Acute Ischemic Stroke Prognosis Improved by LLM

04/21/2026
At the AAN 2026 conference, investigators presented a reasoning-enhanced large language model for acute ischemic stroke prognosis.
In a single-center cohort of 464 patients, the system used routine discharge summaries to predict 90-day modified Rankin Scale outcomes. Mean absolute error was 1.00, providing the clearest quantitative topline from the meeting presentation. On the reported primary measures, performance matched GPT-4.1 and exceeded Clinical BERT and a variable-based support vector machine. The findings suggested that routine discharge documentation carried prognostic signal in this early single-center report.

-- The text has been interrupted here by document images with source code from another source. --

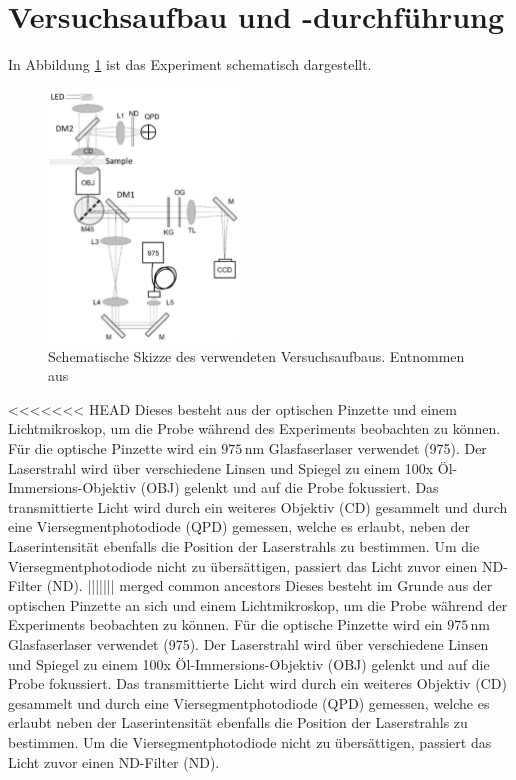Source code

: \newpage
\section{Versuchsaufbau und -durchführung}
  In Abbildung \ref{fig:Aufbau} ist das Experiment schematisch dargestellt.
  \begin{figure}[h]
    \centering
    \includegraphics[width = 0.45\textwidth]{pictures/OPaufbau.png}
    \caption{Schematische Skizze des verwendeten Versuchsaufbaus. Entnommen aus \cite{tu_dortmund_versuchsanleitung_OptischePinzette}}
    \label{fig:Aufbau}
  \end{figure}
<<<<<<< HEAD
  Dieses besteht aus der optischen Pinzette und einem Lichtmikroskop, um die Probe während des Experiments beobachten zu können.
  Für die optische Pinzette wird ein $975\,\text{nm}$ Glasfaserlaser verwendet (975). Der Laserstrahl wird über verschiedene Linsen und Spiegel zu einem 100x Öl-Immersions-Objektiv (OBJ) gelenkt und auf die Probe fokussiert. Das transmittierte Licht wird durch ein weiteres Objektiv (CD) gesammelt und durch eine Viersegmentphotodiode (QPD) gemessen, welche es erlaubt, neben der Laserintensität ebenfalls die Position der Laserstrahls zu bestimmen. Um die Viersegmentphotodiode nicht zu übersättigen, passiert das Licht zuvor einen ND-Filter (ND).
||||||| merged common ancestors
  Dieses besteht im Grunde aus der optischen Pinzette an sich und einem Lichtmikroskop, um die Probe während der Experiments beobachten zu können.
  Für die optische Pinzette wird ein $975\,\text{nm}$ Glasfaserlaser verwendet (975). Der Laserstrahl wird über verschiedene Linsen und Spiegel zu einem 100x Öl-Immersions-Objektiv (OBJ) gelenkt und auf die Probe fokussiert. Das transmittierte Licht wird durch ein weiteres Objektiv (CD) gesammelt und durch eine Viersegmentphotodiode (QPD) gemessen, welche es erlaubt neben der Laserintensität ebenfalls die Position der Laserstrahls zu bestimmen. Um die Viersegmentphotodiode nicht zu übersättigen, passiert das Licht zuvor einen ND-Filter (ND).
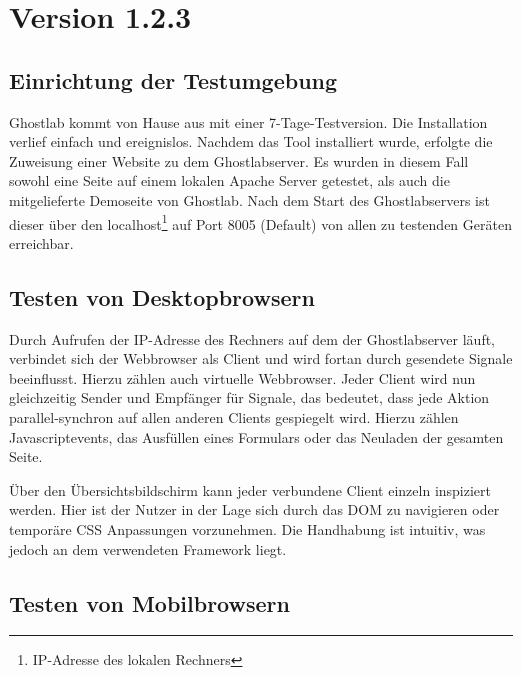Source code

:	\section{ Version 1.2.3}
		\subsection {Einrichtung der Testumgebung}
		Ghostlab kommt von Hause aus mit einer 7-Tage-Testversion. Die Installation verlief einfach und ereignislos. Nachdem das Tool installiert wurde, erfolgte die Zuweisung einer Website zu dem Ghostlabserver. Es wurden in diesem Fall sowohl eine Seite auf einem lokalen \Gls{Apache} Server getestet, als auch die mitgelieferte Demoseite von Ghostlab. Nach dem Start des Ghostlabservers ist dieser über den localhost\footnote{IP-Adresse des lokalen Rechners} auf Port 8005 (Default) von allen zu testenden Geräten erreichbar.
		
		\subsection{Testen von Desktopbrowsern}
		Durch Aufrufen der IP-Adresse des Rechners auf dem der Ghostlabserver läuft, verbindet sich der \Gls{Webbrowser} als Client und wird fortan durch gesendete Signale beeinflusst. Hierzu zählen auch virtuelle \Gls{Webbrowser}. Jeder Client wird nun gleichzeitig Sender und Empfänger für Signale, das bedeutet, dass jede Aktion \gls{parallel-synchron} auf allen anderen Clients gespiegelt wird. Hierzu zählen \Gls{Javascript}events, das Ausfüllen eines Formulars oder das Neuladen der gesamten Seite.
		
		Über den Übersichtsbildschirm kann jeder verbundene Client einzeln inspiziert werden. Hier ist der Nutzer in der Lage sich durch das \Gls{DOM} zu navigieren oder temporäre CSS Anpassungen vorzunehmen. Die Handhabung ist intuitiv, was jedoch an dem verwendeten \Gls{Framework}  liegt.
		
		\pagebreak
		\subsection{Testen von Mobilbrowsern}
		

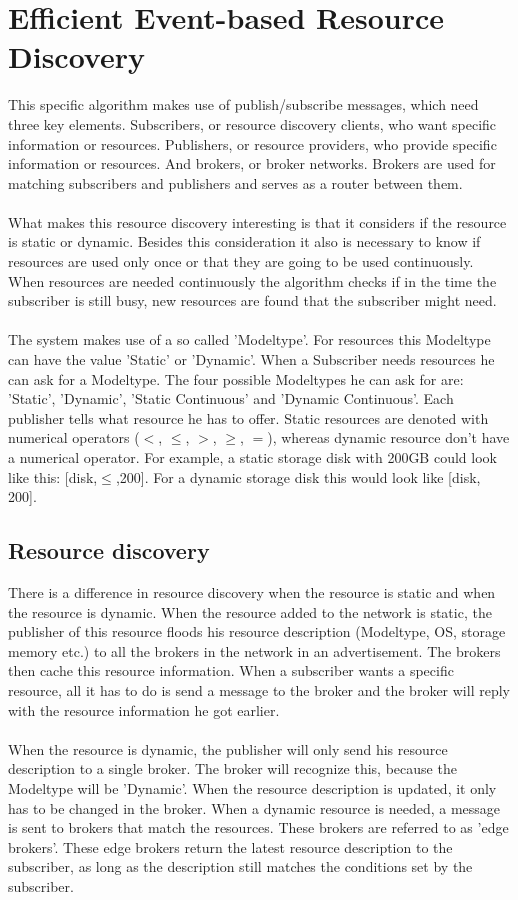 	\section{Efficient Event-based Resource Discovery}
		This specific algorithm makes use of publish/subscribe messages, which need three key elements.
		Subscribers, or resource discovery clients, who want specific information or resources. Publishers, or 
		resource providers, who provide specific information or resources. And brokers, or broker networks.
		Brokers are used for matching subscribers and publishers and serves as a router between them.\\
		\\
		What makes this resource discovery interesting is that it considers if the resource is static or 
		dynamic. Besides this consideration it also is necessary to know if resources are used only once or 
		that they are going to be used continuously. When resources are needed continuously the algorithm 
		checks if in the time the subscriber is still busy, new resources are found that the subscriber might 
		need. \\
		\\
		The system makes use of a so called 'Modeltype'. For resources this Modeltype can have the 
		value 'Static' or 'Dynamic'. When a Subscriber needs resources he can ask for a Modeltype. The four 
		possible Modeltypes he can ask for are: 'Static', 'Dynamic', 'Static Continuous' and 'Dynamic 
		Continuous'. Each publisher tells what resource he has to offer. Static resources are denoted with 
		numerical operators ($<$, $\le$, $>$, $\ge$, $=$), whereas dynamic resource don't have a numerical operator. For 
		example, a static storage disk with 200GB could look like this: [disk,$\le$,200]. For a dynamic storage 
		disk this would look like [disk, 200].
		
		\subsection{Resource discovery}
		There is a difference in resource discovery when the resource is static and when the resource is 
		dynamic. When the resource added to the network is static, the publisher of this resource floods his 
		resource description (Modeltype, OS, storage memory etc.) to all the brokers in the network in an 
		advertisement. The brokers then cache this resource information. When a subscriber wants a specific 
		resource, all it has to do is send a message to the broker and the broker will reply with the resource 
		information he got earlier.\\
		\\
		When the resource is dynamic, the publisher will only send his resource 
		description to a single broker. The broker will recognize this, because the Modeltype will be 'Dynamic'. When 
		the resource description is updated, it only has to be changed in the broker. When a dynamic 
		resource is needed, a message is sent to brokers that match the resources. These brokers are 
		referred to as 'edge brokers'. These edge brokers return the latest resource description to the 
		subscriber, as long as the description still matches the conditions set by the subscriber.
		
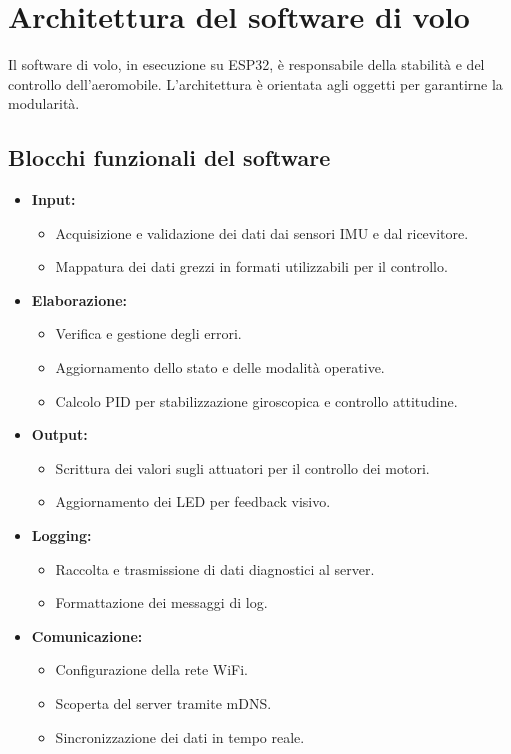 \section{Architettura del software di volo}
Il software di volo, in esecuzione su ESP32, è responsabile della stabilità e del controllo dell'aeromobile. L'architettura è orientata agli oggetti per garantirne la modularità.

\subsection{Blocchi funzionali del software}
\begin{itemize}
\item \textbf{Input:}
\begin{itemize}
\item Acquisizione e validazione dei dati dai sensori IMU e dal ricevitore.
\item Mappatura dei dati grezzi in formati utilizzabili per il controllo.
\end{itemize}
\item \textbf{Elaborazione:}
\begin{itemize}
\item Verifica e gestione degli errori.
\item Aggiornamento dello stato e delle modalità operative.
\item Calcolo PID per stabilizzazione giroscopica e controllo attitudine.
\end{itemize}
\item \textbf{Output:}
\begin{itemize}
\item Scrittura dei valori sugli attuatori per il controllo dei motori.
\item Aggiornamento dei LED per feedback visivo.
\end{itemize}
\item \textbf{Logging:}
\begin{itemize}
\item Raccolta e trasmissione di dati diagnostici al server.
\item Formattazione dei messaggi di log.
\end{itemize}
\item \textbf{Comunicazione:}
\begin{itemize}
\item Configurazione della rete WiFi.
\item Scoperta del server tramite mDNS.
\item Sincronizzazione dei dati in tempo reale.
\end{itemize}
\end{itemize}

Investigators asked whether narrative discharge summaries could support 90-day outcome prediction when structured records did not capture all relevant detail. They analyzed 464 acute ischemic stroke patients treated at a single center between 2010 and 2023. All had discharge summaries and 90-day mRS scores available for model development and evaluation. They called the system COPE, or Chain of thought Outcome Prediction Engine, and described it as a two-stage large language model framework. The first model generated clinical reasoning, and the second used that reasoning to predict functional outcome on the mRS scale.
In the comparison presented at the meeting, COPE placed 75% of predictions within 1 mRS point of the observed outcome and reached exact accuracy of 33%. Mean absolute error was 1.00 for COPE and 1.28 for both Clinical BERT and the variable-based support vector machine. The alternative models also had lower overall accuracy, and the comparison included both an alternative text model and a structured-variable machine learning benchmark. Overall, the comparative results favored the text model with reasoning over the alternative text and variable-based approaches.
When investigators removed the reasoning component from COPE, exact accuracy fell to 23%, which was the clearest ablation signal presented. Ablation testing identified the Medications section and the Discharge and Follow up Summary as the most informative parts of the discharge summaries. Removing either section produced the largest performance drop, tying the strongest reported signal to those note components.